**PROBLEM:** If a line below contains the string "would", return that line.

────────────────────────────────────────

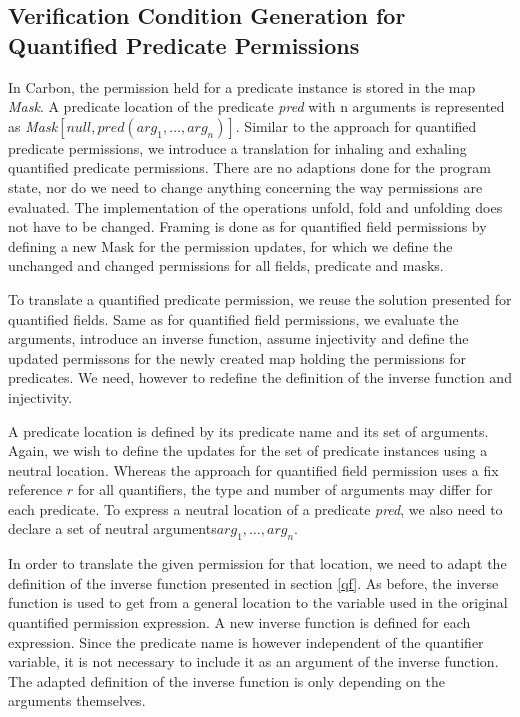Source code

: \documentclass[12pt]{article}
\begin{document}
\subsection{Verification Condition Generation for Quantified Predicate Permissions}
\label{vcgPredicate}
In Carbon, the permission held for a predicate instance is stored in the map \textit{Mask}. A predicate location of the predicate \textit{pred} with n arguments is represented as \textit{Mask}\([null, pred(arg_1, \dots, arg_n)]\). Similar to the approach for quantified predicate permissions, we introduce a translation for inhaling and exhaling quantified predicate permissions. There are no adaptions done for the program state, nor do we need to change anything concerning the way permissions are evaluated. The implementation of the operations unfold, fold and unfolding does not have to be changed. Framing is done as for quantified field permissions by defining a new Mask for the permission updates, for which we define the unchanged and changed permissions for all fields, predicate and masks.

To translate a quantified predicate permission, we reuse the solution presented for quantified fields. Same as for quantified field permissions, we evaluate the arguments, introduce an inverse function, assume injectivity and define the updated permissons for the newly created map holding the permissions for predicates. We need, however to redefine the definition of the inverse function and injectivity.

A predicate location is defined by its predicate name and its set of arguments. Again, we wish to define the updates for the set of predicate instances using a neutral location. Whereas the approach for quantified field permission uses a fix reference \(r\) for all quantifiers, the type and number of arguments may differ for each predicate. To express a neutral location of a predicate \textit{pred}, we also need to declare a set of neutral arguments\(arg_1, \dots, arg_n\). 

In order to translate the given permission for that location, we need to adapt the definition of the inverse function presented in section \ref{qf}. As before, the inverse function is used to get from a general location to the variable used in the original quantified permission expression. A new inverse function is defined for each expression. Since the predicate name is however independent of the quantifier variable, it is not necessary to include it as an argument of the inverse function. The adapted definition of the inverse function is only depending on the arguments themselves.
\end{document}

────────────────────────────────────────

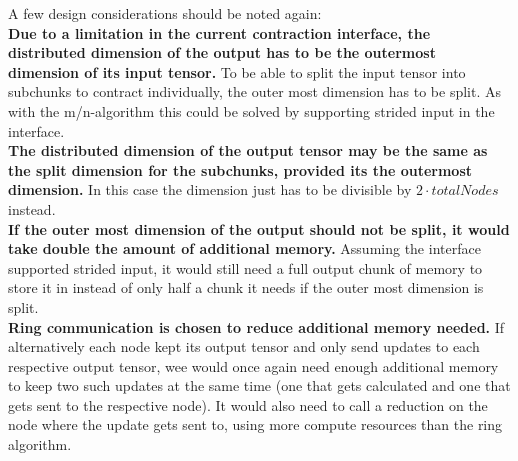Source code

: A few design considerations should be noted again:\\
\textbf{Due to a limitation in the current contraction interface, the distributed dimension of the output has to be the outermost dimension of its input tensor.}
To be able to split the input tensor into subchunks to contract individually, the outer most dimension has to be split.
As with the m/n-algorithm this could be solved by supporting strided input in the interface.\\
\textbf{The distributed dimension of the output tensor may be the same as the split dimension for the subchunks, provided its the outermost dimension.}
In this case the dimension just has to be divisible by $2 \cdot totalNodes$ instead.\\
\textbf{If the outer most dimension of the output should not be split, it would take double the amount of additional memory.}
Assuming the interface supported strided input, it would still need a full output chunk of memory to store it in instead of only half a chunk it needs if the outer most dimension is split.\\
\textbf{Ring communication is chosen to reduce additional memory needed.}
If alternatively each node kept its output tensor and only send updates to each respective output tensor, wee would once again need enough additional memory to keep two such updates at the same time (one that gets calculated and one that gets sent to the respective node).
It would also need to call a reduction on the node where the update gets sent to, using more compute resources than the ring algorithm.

────────────────────────────────────────

**RESPONSE TO THE TASK:**
\textbf{If the outer most dimension of the output should not be split, it would take double the amount of additional memory.}
Assuming the interface supported strided input, it would still need a full output chunk of memory to store it in instead of only half a chunk it needs if the outer most dimension is split.\\
If alternatively each node kept its output tensor and only send updates to each respective output tensor, wee would once again need enough additional memory to keep two such updates at the same time (one that gets calculated and one that gets sent to the respective node).
It would also need to call a reduction on the node where the update gets sent to, using more compute resources than the ring algorithm.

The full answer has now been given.